Scientists at the European Molecular Biology Laboratory (EMBL) in Heidelberg are working on a study that they say shows that a small marine worm has complex human-like genes. The discovery, recently published in the scientific journal Science, contradicts the classical theory that evolution to higher forms of life is linked to gene complexity gains.

The research provides evidence to suggest that the basic genetic programming of superior forms of life is as old as life itself. According to the EMBL scientists, the first animals had human-like complex genes, and, during evolution, human species retained characteristics of this very ancient ancestor that were lost in more quickly-evolving animals.

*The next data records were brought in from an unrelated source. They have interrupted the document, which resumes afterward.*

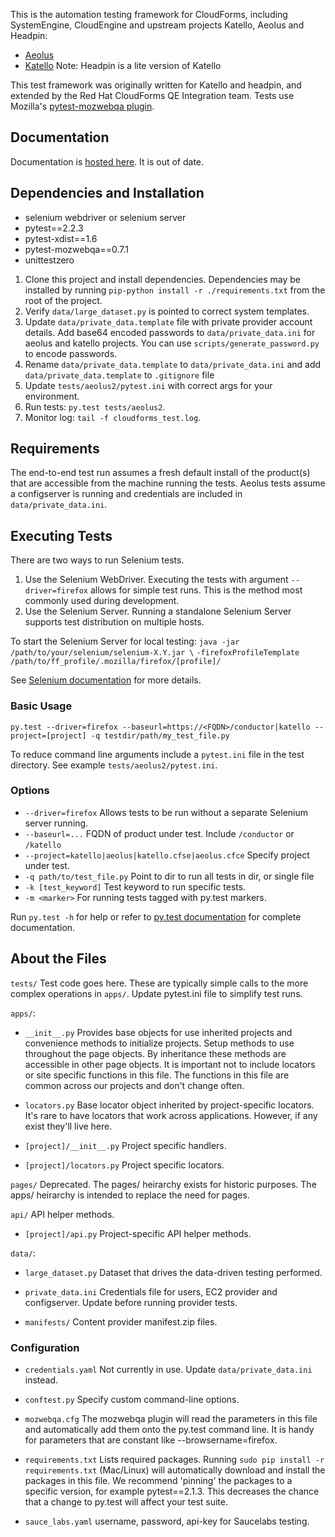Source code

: This is the automation testing framework for CloudForms, including SystemEngine, CloudEngine and upstream projects Katello, Aeolus and Headpin:  

* [Aeolus](http://aeolusproject.org/)
* [Katello](http://katello.org) Note: Headpin is a lite version of Katello

This test framework was originally written for Katello and headpin, and extended by the Red Hat CloudForms QE Integration team. Tests use Mozilla's [pytest-mozwebqa plugin](https://github.com/davehunt/pytest-mozwebqa).

## Documentation
Documentation is [hosted here](http://eanxgeek.github.com/katello_challenge/index.html). It is out of date.

## Dependencies and Installation
* selenium webdriver or selenium server
* pytest==2.2.3
* pytest-xdist==1.6
* pytest-mozwebqa==0.7.1
* unittestzero

1. Clone this project and install dependencies. Dependencies may be installed by running `pip-python install -r ./requirements.txt` from the root of the project.
2. Verify `data/large_dataset.py` is pointed to correct system templates.
3. Update `data/private_data.template` file with private provider account details. Add base64 encoded passwords to `data/private_data.ini` for aeolus and katello projects. You can use `scripts/generate_password.py` to encode passwords.
4. Rename `data/private_data.template` to `data/private_data.ini` and add `data/private_data.template` to `.gitignore` file
5. Update `tests/aeolus2/pytest.ini` with correct args for your environment.
6. Run tests: `py.test tests/aeolus2`.
7. Monitor log: `tail -f cloudforms_test.log`.

## Requirements
The end-to-end test run assumes a fresh default install of the product(s) that are accessible from the machine running the tests. Aeolus tests assume a configserver is running and credentials are included in `data/private_data.ini`.

## Executing Tests
There are two ways to run Selenium tests.

1. Use the Selenium WebDriver. Executing the tests with argument `--driver=firefox` allows for simple test runs. This is the method most commonly used during development.
2. Use the Selenium Server. Running a standalone Selenium Server supports test distribution on multiple hosts.

To start the Selenium Server for local testing:
`java -jar /path/to/your/selenium/selenium-X.Y.jar \`
`-firefoxProfileTemplate /path/to/ff_profile/.mozilla/firefox/[profile]/`

See [Selenium documentation](http://seleniumhq.org/docs/03_webdriver.html) for more details.

### Basic Usage
`py.test --driver=firefox --baseurl=https://<FQDN>/conductor|katello --project=[project] -q testdir/path/my_test_file.py`

To reduce command line arguments include a `pytest.ini` file in the test directory. See example `tests/aeolus2/pytest.ini`.

### Options
* `--driver=firefox` Allows tests to be run without a separate Selenium server running.
* `--baseurl=...` FQDN of product under test. Include `/conductor` or `/katello`
* `--project=katello|aeolus|katello.cfse|aeolus.cfce` Specify project under test.
* `-q path/to/test_file.py` Point to dir to run all tests in dir, or single file
* `-k [test_keyword]` Test keyword to run specific tests.
* `-m <marker>` For running tests tagged with py.test markers.

Run `py.test -h` for help or refer to [py.test documentation](http://pytest.org/) for complete documentation.

## About the Files
`tests/` Test code goes here. These are typically simple calls to the more complex operations in `apps/`. Update pytest.ini file to simplify test runs.

`apps/`:
* `__init__.py` Provides base objects for use inherited projects and convenience methods to initialize projects.  Setup methods to use throughout the page objects. By inheritance these methods are accessible in other page objects. It is important not to include locators or site specific functions in this file.  The functions in this file are common across our projects and don't change often.

* `locators.py` Base locator object inherited by project-specific locators.  It's rare to have locators that work across applications.  However, if any exist they'll live here.

* `[project]/__init__.py` Project specific handlers.

* `[project]/locators.py` Project specific locators.

`pages/` Deprecated.  The pages/ heirarchy exists for historic purposes.  The apps/ heirarchy is intended to replace the need for pages.

`api/` API helper methods.

* `[project]/api.py` Project-specific API helper methods.

`data/`:
* `large_dataset.py` Dataset that drives the data-driven testing performed.

* `private_data.ini` Credentials file for users, EC2 provider and configserver. Update before running provider tests.

* `manifests/` Content provider manifest.zip files.

### Configuration
* `credentials.yaml` Not currently in use. Update `data/private_data.ini` instead.

* `conftest.py` Specify custom command-line options.

* `mozwebqa.cfg` The mozwebqa plugin will read the parameters in this file and automatically add them onto the py.test command line. It is handy for parameters that are constant like --browsername=firefox.

* `requirements.txt` Lists required packages. Running `sudo pip install -r requirements.txt` (Mac/Linux) will automatically download and install the packages in this file. We recommend 'pinning' the packages to a specific version, for example pytest==2.1.3. This decreases the chance that a change to py.test will affect your test suite.

* `sauce_labs.yaml` username, password, api-key for Saucelabs testing.

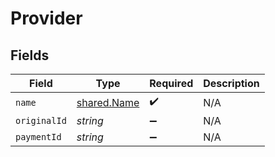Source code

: # Provider


## Fields

| Field                                             | Type                                              | Required                                          | Description                                       |
| ------------------------------------------------- | ------------------------------------------------- | ------------------------------------------------- | ------------------------------------------------- |
| `name`                                            | [shared.Name](../../../sdk/models/shared/name.md) | :heavy_check_mark:                                | N/A                                               |
| `originalId`                                      | *string*                                          | :heavy_minus_sign:                                | N/A                                               |
| `paymentId`                                       | *string*                                          | :heavy_minus_sign:                                | N/A                                               |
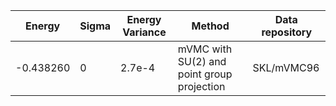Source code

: |       Energy          |  Sigma          | Energy Variance  |  Method                                                          | Data repository                     |
| ----------------------| ----------------| -----------------|------------------------------------------------------------------|------------------------------------ |
|    -0.438260          |  0              | 2.7e-4           | mVMC with SU(2) and point group projection                       | SKL/mVMC96                          |
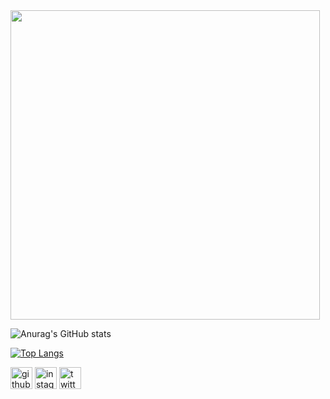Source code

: <img src="https://github.com/joaorespeitabarbosa/joaorespeitabarbosa/blob/main/matrix.gif?raw=true" width="495" />

![Anurag's GitHub stats](https://github-readme-stats.vercel.app/api?username=joaorespeitabarbosa&count_private=true&show_icons=true&theme=merko)

[![Top Langs](https://github-readme-stats.vercel.app/api/top-langs/?username=joaorespeitabarbosa&theme=merko&layout=compact)](https://github.com/anuraghazra/github-readme-stats)

[<img src='https://cdn.jsdelivr.net/npm/simple-icons@3.0.1/icons/github.svg' alt='github' height='35'>](https://github.com/joaorespeitabarbosa)  [<img
src='https://cdn.jsdelivr.net/npm/simple-icons@3.0.1/icons/instagram.svg' alt='instagram' height='35'>](https://www.instagram.com/respeita_barbosa/)  [<img src='https://cdn.jsdelivr.net/npm/simple-icons@3.0.1/icons/twitter.svg' alt='twitter' height='35'>](https://twitter.com/Barbosa_Dji)  
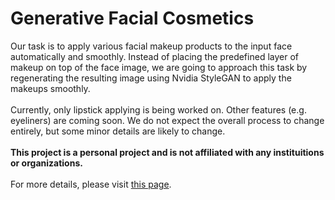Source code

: # Generative Facial Cosmetics
Our task is to apply various facial makeup products to the input face automatically and smoothly. Instead of placing the predefined layer of makeup on top of the face image, we are going to approach this task by regenerating the resulting image using Nvidia StyleGAN to apply the makeups smoothly.<br><br>
Currently, only lipstick applying is being worked on. Other features (e.g. eyeliners) are coming soon. We do not expect the overall process to change entirely, but some minor details are likely to change.<br><br>
<b>This project is a personal project and is not affiliated with any instituitions or organizations.</b> <br><br>
For more details, please visit <a href="https://comtalyst.com/#/pages/GFC">this page</a>.
<br>
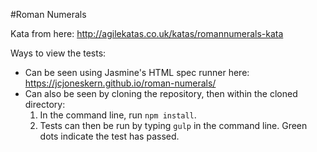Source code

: #Roman Numerals

Kata from here: http://agilekatas.co.uk/katas/romannumerals-kata

Ways to view the tests:
* Can be seen using Jasmine's HTML spec runner here: https://jcjoneskern.github.io/roman-numerals/
* Can also be seen by cloning the repository, then within the cloned directory:
  1. In the command line, run `npm install`.
  2. Tests can then be run by typing `gulp` in the command line. Green dots indicate the test has passed.
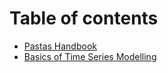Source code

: # Table of contents

* [Pastas Handbook](../doc/index.rst)
* [Basics of Time Series Modelling](basics-of-time-series-modelling.md)

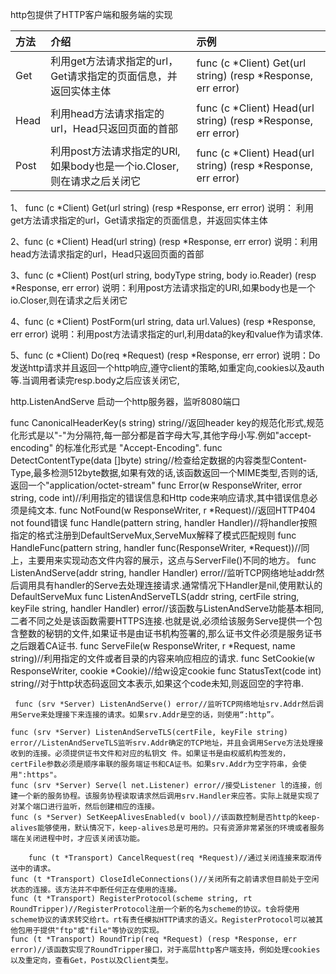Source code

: http包提供了HTTP客户端和服务端的实现


|方法|介绍|示例|
|:---|:---|:---|
|Get|利用get方法请求指定的url，Get请求指定的页面信息，并返回实体主体|func (c *Client) Get(url string) (resp *Response, err error)|
|Head|利用head方法请求指定的url，Head只返回页面的首部|func (c *Client) Head(url string) (resp *Response, err error)|
|Post|利用post方法请求指定的URl,如果body也是一个io.Closer,则在请求之后关闭它|func (c *Client) Head(url string) (resp *Response, err error)|



1、 func (c *Client) Get(url string) (resp *Response, err error)
说明： 利用get方法请求指定的url，Get请求指定的页面信息，并返回实体主体

2、func (c *Client) Head(url string) (resp *Response, err error)
说明：利用head方法请求指定的url，Head只返回页面的首部

3、func (c *Client) Post(url string, bodyType string, body io.Reader) (resp *Response, err error)
说明：利用post方法请求指定的URl,如果body也是一个io.Closer,则在请求之后关闭它

4、func (c *Client) PostForm(url string, data url.Values) (resp *Response, err error)
说明：利用post方法请求指定的url,利用data的key和value作为请求体.

5、func (c *Client) Do(req *Request) (resp *Response, err error)
说明：Do发送http请求并且返回一个http响应,遵守client的策略,如重定向,cookies以及auth等.当调用者读完resp.body之后应该关闭它,

http.ListenAndServe
启动一个http服务器，监听8080端口

func CanonicalHeaderKey(s string) string//返回header key的规范化形式,规范化形式是以"-"为分隔符,每一部分都是首字母大写,其他字母小写.例如"accept-encoding" 的标准化形式是 "Accept-Encoding".
func DetectContentType(data []byte) string//检查给定数据的内容类型Content-Type,最多检测512byte数据,如果有效的话,该函数返回一个MIME类型,否则的话,返回一个"application/octet-stream"
func Error(w ResponseWriter, error string, code int)//利用指定的错误信息和Http code来响应请求,其中错误信息必须是纯文本.
func NotFound(w ResponseWriter, r *Request)//返回HTTP404 not found错误
func Handle(pattern string, handler Handler)//将handler按照指定的格式注册到DefaultServeMux,ServeMux解释了模式匹配规则
func HandleFunc(pattern string, handler func(ResponseWriter, *Request))//同上，主要用来实现动态文件内容的展示，这点与ServerFile()不同的地方。
func ListenAndServe(addr string, handler Handler) error//监听TCP网络地址addr然后调用具有handler的Serve去处理连接请求.通常情况下Handler是nil,使用默认的DefaultServeMux
func ListenAndServeTLS(addr string, certFile string, keyFile string, handler Handler) error//该函数与ListenAndServe功能基本相同,二者不同之处是该函数需要HTTPS连接.也就是说,必须给该服务Serve提供一个包含整数的秘钥的文件,如果证书是由证书机构签署的,那么证书文件必须是服务证书之后跟着CA证书.
func ServeFile(w ResponseWriter, r *Request, name string)//利用指定的文件或者目录的内容来响应相应的请求.
func SetCookie(w ResponseWriter, cookie *Cookie)//给w设定cookie
func StatusText(code int) string//对于http状态码返回文本表示,如果这个code未知,则返回空的字符串.

     func (srv *Server) ListenAndServe() error//监听TCP网络地址srv.Addr然后调用Serve来处理接下来连接的请求。如果srv.Addr是空的话，则使用“:http”。

    func (srv *Server) ListenAndServeTLS(certFile, keyFile string) error//ListenAndServeTLS监听srv.Addr确定的TCP地址，并且会调用Serve方法处理接收到的连接。必须提供证书文件和对应的私钥文 件。如果证书是由权威机构签发的，certFile参数必须是顺序串联的服务端证书和CA证书。如果srv.Addr为空字符串，会使 用":https"。
    func (srv *Server) Serve(l net.Listener) error//接受Listener l的连接，创建一个新的服务协程。该服务协程读取请求然后调用srv.Handler来应答。实际上就是实现了对某个端口进行监听，然后创建相应的连接。
    func (s *Server) SetKeepAlivesEnabled(v bool)//该函数控制是否http的keep-alives能够使用，默认情况下，keep-alives总是可用的。只有资源非常紧张的环境或者服务端在关闭进程中时，才应该关闭该功能。
    
        func (t *Transport) CancelRequest(req *Request)//通过关闭连接来取消传送中的请求。
    func (t *Transport) CloseIdleConnections()//关闭所有之前请求但目前处于空闲状态的连接。该方法并不中断任何正在使用的连接。
    func (t *Transport) RegisterProtocol(scheme string, rt RoundTripper)//RegisterProtocol注册一个新的名为scheme的协议。t会将使用scheme协议的请求转交给rt。rt有责任模拟HTTP请求的语义。RegisterProtocol可以被其他包用于提供"ftp"或"file"等协议的实现。
    func (t *Transport) RoundTrip(req *Request) (resp *Response, err error)//该函数实现了RoundTripper接口，对于高层http客户端支持，例如处理cookies以及重定向，查看Get，Post以及Client类型。
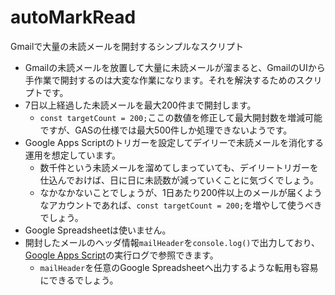 # autoMarkRead
Gmailで大量の未読メールを開封するシンプルなスクリプト

- Gmailの未読メールを放置して大量に未読メールが溜まると、GmailのUIから手作業で開封するのは大変な作業になります。それを解決するためのスクリプトです。
- 7日以上経過した未読メールを最大200件まで開封します。
  - `const targetCount = 200;`ここの数値を修正して最大開封数を増減可能ですが、GASの仕様では最大500件しか処理できないようです。
- Google Apps Scriptのトリガーを設定してデイリーで未読メールを消化する運用を想定しています。
  - 数千件という未読メールを溜めてしまっていても、デイリートリガーを仕込んでおけば、日に日に未読数が減っていくことに気づくでしょう。
  - なかなかないことでしょうが、1日あたり200件以上のメールが届くようなアカウントであれば、`const targetCount = 200;`を増やして使うべきでしょう。
- Google Spreadsheetは使いません。
- 開封したメールのヘッダ情報`mailHeader`を`console.log()`で出力しており、[Google Apps Script](https://script.google.com/home/executions)の実行ログで参照できます。
  - `mailHeader`を任意のGoogle Spreadsheetへ出力するような転用も容易にできるでしょう。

In order to establish what early animals were like, scientists usually look at their descendents. This is difficult when comparing distantly-related animals such as humans and flies. In these cases, it helps to look at living organisms that have preserved many features of their ancestors. The EMBL group, led by Detlev Arendt, has focused on a small marine worm known as the Platynereis dumerlii, and its fossil-age ancestor.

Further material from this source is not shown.